Короче, многое в те поры вызывало во мне воодушевление, я попросту шалел и от прогресса, и от перспектив, какие он сулил. Естественно, всё это требовало адекватной умственной реакции. А в моей семье к фантастике - как разновидности прозы вообще - относились с огромным пиететом. Я не раз слышал: чтобы стать писа- телем-фантастом, нужно иметь универсальное образование и ясный, трезвый взгляд на мир. Возможно, звучало несколько претенциозно, но, полагаю, в целом справедливо. По крайней мере все серьезные писатели-фантасты, которых я знал, были отменными эрудитами и при том людьми живой, «раскрепощенной» мысли. Хотя, замечу, к литературным достоинствам большинства фантастических произведений в моей семье относились весьма скептически.
- Ага, и все-таки - литература «второго ряда»? Пусть и просвещая, завлекая, в сущности, витала где-то в эмпиреях и по-настоящему художественно отобразить действительность не могла? Или даже и не ставила перед собой такой цели?

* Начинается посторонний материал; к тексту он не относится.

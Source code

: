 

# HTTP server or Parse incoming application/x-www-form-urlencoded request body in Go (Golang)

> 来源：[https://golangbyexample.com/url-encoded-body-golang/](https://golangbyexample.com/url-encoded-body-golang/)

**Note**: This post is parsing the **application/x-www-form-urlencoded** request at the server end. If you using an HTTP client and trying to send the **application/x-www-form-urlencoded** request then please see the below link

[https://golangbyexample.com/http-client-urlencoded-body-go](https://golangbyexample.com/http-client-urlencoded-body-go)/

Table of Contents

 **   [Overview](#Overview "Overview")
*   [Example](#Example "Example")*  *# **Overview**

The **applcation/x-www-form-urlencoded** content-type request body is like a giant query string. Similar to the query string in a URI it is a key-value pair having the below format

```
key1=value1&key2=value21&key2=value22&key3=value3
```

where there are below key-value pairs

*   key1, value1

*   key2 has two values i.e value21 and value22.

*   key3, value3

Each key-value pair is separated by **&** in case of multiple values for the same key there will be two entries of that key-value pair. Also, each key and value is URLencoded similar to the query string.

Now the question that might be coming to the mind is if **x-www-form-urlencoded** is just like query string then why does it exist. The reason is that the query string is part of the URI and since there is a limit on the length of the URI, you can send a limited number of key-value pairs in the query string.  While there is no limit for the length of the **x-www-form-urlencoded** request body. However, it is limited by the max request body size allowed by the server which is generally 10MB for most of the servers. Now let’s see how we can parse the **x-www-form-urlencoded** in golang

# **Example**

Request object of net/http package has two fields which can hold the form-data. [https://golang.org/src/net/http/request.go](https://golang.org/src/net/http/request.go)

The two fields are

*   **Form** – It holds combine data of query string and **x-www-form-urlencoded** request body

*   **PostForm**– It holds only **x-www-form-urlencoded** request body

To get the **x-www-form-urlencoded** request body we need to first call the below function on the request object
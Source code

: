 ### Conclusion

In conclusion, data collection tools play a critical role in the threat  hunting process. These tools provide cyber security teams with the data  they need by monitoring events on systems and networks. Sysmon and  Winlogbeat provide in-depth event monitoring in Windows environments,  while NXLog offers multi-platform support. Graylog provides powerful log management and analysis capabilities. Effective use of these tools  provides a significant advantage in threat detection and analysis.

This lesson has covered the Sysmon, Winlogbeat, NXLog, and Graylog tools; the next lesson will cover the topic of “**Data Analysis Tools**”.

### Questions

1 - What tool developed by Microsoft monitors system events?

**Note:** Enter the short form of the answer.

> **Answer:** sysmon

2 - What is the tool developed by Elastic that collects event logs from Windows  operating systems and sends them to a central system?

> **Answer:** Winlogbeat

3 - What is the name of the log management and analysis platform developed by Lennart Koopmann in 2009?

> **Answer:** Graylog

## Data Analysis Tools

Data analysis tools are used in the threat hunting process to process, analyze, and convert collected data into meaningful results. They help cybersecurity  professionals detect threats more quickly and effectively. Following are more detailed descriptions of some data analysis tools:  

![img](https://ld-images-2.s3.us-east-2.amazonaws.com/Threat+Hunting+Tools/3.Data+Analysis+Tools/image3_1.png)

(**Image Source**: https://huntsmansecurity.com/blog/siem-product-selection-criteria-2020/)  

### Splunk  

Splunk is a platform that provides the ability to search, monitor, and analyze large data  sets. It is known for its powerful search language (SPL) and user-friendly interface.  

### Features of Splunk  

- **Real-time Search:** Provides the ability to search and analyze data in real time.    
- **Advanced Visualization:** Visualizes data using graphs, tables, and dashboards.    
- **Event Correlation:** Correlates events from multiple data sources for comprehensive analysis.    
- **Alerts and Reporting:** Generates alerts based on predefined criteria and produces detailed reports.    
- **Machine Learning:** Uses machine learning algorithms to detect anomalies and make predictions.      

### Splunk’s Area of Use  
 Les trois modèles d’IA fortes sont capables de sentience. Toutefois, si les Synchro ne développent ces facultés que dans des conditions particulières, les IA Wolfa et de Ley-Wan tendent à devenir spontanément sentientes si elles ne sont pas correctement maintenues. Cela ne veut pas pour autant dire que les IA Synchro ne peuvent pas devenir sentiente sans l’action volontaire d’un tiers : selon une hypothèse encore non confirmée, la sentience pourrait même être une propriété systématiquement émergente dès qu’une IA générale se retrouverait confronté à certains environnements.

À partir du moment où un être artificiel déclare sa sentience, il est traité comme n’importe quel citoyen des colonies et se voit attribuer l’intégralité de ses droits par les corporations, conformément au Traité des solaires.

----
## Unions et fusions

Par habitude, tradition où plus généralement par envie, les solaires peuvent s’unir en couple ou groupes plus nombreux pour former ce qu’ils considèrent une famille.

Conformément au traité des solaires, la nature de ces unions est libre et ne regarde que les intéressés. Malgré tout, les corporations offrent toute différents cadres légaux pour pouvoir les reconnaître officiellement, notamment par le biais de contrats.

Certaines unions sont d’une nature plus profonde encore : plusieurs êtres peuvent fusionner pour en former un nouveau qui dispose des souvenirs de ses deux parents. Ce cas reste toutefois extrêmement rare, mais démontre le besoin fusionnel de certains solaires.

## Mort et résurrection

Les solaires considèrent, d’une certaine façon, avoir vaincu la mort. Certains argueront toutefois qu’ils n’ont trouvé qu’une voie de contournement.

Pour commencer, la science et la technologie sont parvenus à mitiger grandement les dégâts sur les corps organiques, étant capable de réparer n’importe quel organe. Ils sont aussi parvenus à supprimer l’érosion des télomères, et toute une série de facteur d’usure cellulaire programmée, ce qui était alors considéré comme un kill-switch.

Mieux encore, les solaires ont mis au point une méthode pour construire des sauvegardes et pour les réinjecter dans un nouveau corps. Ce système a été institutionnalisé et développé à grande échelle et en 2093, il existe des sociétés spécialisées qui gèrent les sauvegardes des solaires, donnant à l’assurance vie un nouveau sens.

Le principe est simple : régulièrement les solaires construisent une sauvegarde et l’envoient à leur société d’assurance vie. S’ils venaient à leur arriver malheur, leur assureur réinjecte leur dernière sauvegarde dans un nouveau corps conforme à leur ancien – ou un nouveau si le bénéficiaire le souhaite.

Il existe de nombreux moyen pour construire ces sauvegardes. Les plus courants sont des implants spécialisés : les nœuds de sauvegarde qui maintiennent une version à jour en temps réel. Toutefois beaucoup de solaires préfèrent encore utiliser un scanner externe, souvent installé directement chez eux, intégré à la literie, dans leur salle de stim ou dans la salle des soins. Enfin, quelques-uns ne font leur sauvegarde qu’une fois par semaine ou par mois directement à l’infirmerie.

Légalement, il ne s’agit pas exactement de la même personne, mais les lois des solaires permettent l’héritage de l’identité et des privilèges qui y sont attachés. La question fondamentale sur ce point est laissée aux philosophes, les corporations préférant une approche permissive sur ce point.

Я давно уже пришел к убеждению, что ставить перед собой некую глобальную цель может лишь плохая литература. Не по качеству исполнения, а по своей изначальной сути. Всякое хорошее произведение прежде всего стремится рассказать о людях, о мире, в котором они живут, об их взаимоотношениях с этим миром. Не фотографически показать, пусть и с размахом, нечто, якобы имевшее место в действительности или вполне допустимое в рамках жизненного правдоподобия, а именно рассказать, причем внятно и интересно. А это, в свою очередь, требует - внутри самого же текста - анализа предлагаемых коллизий, их осмысления, постижения глубинных связей между поступками героев - на бумаге - и реальностью как таковой. Иными словами, в хорошем произведении (не важно, к какому жанру оно принадлежит) должен соблюдаться отчетливый баланс: с одной стороны, причинно-следственные отношения воспроизводимой действительности, а с другой - воображение автора. И первое, и второе - необходимо. Настоящий реализм всегда наглядно демонстрировал это. Рассказ - анализ - обобщение. Так работали и Бальзак, и Диккенс, и Толстой, и Достоевский, и Гоголь, и Томас Манн, и Булгаков, и Гюго, и Фолкнер, и все прочие титаны реализма. Препарировали действительность, предъявляя те или иные ее ипостаси, и - размышляли, беспрерывно размышляли, используя для этого не только сложные словесные формулировки, но и сами образы своих персонажей.